"So..." Ciara started. Aldrin wasn't the only one having troubles jump starting the conversation hanging in the air. Luckily, she wasn't bound by some cultural norms to charm the knickers off anyone with a few well-placed adjectives and pollen encrusted weeds. "Your brother is still alive. That has to be a relief?"
Aldrin's own eyes shifted down past his legs, kicking hard into the rock with his heels, "Yeah, sure, great to hear he survived." He didn't even try to disguise his tone more in line with someone just ordered to take a bath. "After all, he was the one raised to take the crown," the prince muttered to his shoes, "Taught since birth how to wave a sword and order people about. The idea of me getting anywhere near the throne sent my teacher into a full on hive breakout."
"Really?"
"And I was just sitting in it drawing on an old shield, but the man flailed about as if I'd ordered an attack on the Bogeyman.
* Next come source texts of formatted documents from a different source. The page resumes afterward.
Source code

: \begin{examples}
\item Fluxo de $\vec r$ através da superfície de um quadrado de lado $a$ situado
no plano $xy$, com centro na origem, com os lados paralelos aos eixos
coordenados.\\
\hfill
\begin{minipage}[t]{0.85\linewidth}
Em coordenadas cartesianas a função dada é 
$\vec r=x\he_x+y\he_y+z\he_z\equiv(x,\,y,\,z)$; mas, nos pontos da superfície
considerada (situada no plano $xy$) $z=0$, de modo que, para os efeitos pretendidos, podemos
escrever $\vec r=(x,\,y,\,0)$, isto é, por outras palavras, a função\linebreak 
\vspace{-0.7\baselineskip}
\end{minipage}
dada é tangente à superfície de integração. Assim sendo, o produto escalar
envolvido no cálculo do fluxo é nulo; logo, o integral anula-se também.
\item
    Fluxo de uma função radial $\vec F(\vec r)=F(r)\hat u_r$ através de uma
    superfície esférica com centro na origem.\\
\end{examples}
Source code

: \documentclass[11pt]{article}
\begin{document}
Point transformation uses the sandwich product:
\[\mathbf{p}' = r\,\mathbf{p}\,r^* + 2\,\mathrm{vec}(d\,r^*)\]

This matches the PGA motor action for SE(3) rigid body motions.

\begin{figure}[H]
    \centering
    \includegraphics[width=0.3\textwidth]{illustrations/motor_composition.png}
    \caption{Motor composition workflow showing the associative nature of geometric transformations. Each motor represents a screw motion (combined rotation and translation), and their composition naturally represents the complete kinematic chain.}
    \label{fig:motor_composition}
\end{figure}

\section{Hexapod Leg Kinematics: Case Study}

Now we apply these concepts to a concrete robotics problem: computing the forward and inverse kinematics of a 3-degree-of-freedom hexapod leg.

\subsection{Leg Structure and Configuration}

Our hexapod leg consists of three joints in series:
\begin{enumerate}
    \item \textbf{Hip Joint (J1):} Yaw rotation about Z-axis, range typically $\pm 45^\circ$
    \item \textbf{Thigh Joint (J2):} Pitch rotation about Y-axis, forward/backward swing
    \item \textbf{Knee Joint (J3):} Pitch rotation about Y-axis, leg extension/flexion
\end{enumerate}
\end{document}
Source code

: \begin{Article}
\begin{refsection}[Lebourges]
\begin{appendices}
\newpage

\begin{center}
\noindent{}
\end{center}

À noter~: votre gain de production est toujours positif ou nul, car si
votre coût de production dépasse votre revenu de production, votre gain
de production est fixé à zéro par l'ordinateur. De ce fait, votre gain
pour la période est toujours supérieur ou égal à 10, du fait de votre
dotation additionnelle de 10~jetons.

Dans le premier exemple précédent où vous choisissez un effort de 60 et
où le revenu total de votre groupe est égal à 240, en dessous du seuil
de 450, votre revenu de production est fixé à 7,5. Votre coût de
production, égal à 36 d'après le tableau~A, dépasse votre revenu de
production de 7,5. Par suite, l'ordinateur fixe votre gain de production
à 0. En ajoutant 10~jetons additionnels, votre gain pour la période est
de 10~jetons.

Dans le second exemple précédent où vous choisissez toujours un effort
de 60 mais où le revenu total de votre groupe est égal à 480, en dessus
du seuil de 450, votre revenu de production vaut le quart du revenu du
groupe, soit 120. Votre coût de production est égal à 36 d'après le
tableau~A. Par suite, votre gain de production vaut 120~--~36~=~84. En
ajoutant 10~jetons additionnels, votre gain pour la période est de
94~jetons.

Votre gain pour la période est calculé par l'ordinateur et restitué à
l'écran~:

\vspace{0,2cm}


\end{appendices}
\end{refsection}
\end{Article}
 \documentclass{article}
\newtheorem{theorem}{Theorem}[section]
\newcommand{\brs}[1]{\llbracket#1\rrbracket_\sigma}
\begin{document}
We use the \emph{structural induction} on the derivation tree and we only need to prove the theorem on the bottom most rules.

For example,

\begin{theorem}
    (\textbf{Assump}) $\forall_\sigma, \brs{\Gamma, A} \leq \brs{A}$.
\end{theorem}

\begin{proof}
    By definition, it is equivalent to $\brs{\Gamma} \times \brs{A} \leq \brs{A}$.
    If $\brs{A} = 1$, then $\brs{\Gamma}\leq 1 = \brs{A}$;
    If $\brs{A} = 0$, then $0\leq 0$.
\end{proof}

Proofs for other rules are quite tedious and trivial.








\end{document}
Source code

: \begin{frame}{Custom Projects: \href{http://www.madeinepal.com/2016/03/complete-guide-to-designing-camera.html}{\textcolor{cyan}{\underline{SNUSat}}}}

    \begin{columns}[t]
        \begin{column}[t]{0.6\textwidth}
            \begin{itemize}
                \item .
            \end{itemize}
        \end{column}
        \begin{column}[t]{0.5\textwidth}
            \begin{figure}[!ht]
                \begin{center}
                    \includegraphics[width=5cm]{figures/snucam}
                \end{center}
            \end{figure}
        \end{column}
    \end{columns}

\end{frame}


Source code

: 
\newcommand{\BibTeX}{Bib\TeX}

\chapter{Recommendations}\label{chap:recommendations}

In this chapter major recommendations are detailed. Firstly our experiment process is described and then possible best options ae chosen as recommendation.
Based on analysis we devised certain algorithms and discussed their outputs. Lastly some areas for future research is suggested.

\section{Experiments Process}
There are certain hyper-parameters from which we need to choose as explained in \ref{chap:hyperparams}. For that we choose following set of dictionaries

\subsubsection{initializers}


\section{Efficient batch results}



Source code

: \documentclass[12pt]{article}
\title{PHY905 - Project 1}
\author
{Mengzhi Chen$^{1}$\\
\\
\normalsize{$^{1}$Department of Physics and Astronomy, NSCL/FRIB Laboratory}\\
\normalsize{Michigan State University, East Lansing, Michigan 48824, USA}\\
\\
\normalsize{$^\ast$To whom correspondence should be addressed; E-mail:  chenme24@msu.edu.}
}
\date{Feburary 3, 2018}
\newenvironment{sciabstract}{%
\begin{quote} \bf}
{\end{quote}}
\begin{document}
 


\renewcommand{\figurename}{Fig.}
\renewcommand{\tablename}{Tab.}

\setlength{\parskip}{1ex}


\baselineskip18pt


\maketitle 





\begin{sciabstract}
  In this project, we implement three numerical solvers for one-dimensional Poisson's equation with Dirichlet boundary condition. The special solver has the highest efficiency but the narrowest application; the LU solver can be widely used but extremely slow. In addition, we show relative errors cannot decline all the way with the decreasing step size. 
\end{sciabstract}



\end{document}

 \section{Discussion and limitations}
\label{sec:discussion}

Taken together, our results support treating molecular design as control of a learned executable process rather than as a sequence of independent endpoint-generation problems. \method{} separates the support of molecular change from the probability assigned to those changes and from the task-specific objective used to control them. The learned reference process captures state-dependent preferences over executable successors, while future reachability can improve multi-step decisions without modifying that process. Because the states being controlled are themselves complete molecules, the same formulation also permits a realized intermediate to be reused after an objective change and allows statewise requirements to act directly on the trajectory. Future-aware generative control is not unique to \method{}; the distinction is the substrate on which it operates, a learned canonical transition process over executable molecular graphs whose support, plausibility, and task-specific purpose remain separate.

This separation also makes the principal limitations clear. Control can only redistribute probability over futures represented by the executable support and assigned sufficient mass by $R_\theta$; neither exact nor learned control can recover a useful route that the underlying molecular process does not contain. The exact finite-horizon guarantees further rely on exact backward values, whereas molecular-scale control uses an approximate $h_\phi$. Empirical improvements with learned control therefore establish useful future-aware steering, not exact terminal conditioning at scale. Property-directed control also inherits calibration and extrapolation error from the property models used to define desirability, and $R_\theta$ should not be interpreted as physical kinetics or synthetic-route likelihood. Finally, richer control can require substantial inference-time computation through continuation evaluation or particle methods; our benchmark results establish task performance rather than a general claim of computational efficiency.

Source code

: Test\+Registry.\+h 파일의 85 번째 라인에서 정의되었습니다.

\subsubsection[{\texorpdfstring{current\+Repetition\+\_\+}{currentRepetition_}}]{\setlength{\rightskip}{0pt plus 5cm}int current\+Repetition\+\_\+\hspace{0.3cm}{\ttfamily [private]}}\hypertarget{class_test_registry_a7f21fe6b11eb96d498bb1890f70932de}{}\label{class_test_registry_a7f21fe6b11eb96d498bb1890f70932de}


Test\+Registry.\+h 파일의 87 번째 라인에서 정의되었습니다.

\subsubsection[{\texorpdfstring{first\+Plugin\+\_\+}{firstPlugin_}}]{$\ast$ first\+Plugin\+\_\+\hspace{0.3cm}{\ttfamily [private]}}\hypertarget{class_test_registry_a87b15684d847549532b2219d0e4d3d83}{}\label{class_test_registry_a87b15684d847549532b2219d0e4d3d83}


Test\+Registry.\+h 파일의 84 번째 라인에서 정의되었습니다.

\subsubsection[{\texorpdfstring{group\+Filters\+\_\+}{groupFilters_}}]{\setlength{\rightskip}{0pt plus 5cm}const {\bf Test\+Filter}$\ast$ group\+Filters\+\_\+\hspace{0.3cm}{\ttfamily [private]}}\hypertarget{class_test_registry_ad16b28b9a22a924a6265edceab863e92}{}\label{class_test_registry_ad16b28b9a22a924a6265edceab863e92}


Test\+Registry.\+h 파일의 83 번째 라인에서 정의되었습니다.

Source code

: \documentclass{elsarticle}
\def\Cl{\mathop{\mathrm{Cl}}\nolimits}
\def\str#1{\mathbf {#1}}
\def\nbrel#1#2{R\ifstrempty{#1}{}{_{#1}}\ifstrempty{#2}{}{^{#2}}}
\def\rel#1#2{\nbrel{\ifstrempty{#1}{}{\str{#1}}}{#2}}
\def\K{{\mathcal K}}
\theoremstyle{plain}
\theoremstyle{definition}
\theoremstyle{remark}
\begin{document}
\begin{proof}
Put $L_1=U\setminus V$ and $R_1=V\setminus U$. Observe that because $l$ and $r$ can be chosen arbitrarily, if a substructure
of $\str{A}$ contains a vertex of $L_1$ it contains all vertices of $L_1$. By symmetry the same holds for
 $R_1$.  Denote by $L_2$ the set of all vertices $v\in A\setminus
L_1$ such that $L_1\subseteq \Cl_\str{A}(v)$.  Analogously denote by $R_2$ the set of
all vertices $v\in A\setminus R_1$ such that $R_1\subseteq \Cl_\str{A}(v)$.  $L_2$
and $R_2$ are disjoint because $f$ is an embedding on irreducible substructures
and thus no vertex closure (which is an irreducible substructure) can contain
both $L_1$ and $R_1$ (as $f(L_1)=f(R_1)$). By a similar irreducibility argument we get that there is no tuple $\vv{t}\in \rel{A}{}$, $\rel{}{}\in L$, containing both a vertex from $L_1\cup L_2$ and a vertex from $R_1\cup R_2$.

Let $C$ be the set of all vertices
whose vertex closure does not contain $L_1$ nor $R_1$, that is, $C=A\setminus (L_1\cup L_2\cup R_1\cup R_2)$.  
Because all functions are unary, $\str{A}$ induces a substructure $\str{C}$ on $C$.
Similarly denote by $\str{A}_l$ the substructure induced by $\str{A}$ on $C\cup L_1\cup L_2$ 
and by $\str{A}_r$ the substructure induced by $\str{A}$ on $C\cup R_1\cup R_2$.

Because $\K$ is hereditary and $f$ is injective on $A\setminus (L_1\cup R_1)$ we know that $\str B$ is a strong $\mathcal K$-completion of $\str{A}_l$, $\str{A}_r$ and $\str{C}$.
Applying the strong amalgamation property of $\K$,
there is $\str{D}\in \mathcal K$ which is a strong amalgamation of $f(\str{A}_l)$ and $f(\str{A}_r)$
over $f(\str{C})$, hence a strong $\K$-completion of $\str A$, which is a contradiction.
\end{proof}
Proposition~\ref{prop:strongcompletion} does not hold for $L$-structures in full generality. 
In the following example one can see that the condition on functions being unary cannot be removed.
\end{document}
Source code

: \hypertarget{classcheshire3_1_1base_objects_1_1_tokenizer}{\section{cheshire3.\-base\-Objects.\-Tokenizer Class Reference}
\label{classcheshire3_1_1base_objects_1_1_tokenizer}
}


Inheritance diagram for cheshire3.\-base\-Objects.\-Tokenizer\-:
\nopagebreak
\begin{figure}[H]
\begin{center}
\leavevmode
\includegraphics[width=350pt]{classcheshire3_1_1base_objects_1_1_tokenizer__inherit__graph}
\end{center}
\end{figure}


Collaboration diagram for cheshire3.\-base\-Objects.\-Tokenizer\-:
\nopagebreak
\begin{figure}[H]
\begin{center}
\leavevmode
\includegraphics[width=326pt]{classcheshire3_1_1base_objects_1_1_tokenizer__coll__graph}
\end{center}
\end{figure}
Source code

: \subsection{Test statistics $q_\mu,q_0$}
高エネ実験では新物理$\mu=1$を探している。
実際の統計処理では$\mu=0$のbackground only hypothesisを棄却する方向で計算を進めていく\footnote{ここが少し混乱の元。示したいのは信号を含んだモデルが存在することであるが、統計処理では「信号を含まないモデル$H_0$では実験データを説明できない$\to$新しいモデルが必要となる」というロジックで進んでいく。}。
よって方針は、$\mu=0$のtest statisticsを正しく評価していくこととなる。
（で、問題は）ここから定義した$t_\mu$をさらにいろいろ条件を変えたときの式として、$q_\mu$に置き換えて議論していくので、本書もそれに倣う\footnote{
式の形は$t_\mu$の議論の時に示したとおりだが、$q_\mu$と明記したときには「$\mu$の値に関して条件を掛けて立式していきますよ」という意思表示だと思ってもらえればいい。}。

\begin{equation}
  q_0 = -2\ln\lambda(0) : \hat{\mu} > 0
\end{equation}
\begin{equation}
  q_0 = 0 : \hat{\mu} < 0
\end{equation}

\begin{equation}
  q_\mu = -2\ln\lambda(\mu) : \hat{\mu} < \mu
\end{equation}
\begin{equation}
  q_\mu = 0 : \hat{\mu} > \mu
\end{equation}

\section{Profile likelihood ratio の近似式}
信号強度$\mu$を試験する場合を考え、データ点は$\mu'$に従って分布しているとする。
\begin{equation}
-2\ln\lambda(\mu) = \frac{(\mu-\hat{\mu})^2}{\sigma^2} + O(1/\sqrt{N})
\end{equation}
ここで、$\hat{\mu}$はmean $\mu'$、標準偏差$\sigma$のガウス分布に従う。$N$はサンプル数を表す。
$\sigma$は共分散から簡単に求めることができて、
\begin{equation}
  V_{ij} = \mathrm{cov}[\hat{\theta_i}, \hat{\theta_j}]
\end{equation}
He cried for assistance from any knight within a mile radius."
Ciara snickered at the idea of young Aldrin curled up in the oversized chair grinning at those panicking around him. "I don't think you'd be so bad as king," she said to him.
"No?" his eyes broke from his socks to look over at her. The sun warmed her skin so it sparkled like the rock below.
Her eyes held his for a beat too long and that sickly feeling crept along her stomach. She broke the stare to watch her hand land onto the ground as she plucked absently at the dead grass. "And your brother has one very large problem yet to deal with."
"Oh?" Aldrin asked, enjoying the idea of Henrik having to deal with anything more complicated than which is the front side of his trousers.
"If he survived, if Albrant survived, if my...if my father survived, then there's a likely chance the traitor survived as well."
The traitor. The man who'd thrown open the gates to the enemy, sold his soul to the Empire that waltzed in and assassinated his father. Aldrin spent feverish nights strumming up fantasies where he confronted this demon and, in a whirl of wit, demanded of him, "You tried to destroy the line of Ostero, and with it I destroy you," before he sunk his sword deep into the shadow man's chest. But as their journey threw more rocks into the wheels, revenge slipped further and further into the back of his mind.
"I am uncertain who it could even be," he muttered to himself, placing his forehead in his hands.
"Did your father have a lot of enemies?" Ciara asked, because someone had to.
Aldrin looked over at her, his fingers framing his eyes, "He was King; if he didn't have enemies he wasn't doing it right." The boy sighed and leaned back, his arms catching behind him, "By all logic, anyone who was in the hall when the attack occurred couldn't have been the traitor."
"That rules out my father," Ciara said sharply.
"I never entertained the thought," Aldrin admitted to her.
"Thanks," Ciara said, even though she wasn't certain what kind of a man he was anymore.
"Many of the lesser knights and hired mercenaries moved about in the back like sheep drifting around the feed," Aldrin recounted as if the scene played before his mind a thousand times before, "the nobler of the nobles were up front near my father." Most of them were beards with wobbly chins to the boy who paid no heed to the machinations of Barons and Earls and people coated in gold droppings.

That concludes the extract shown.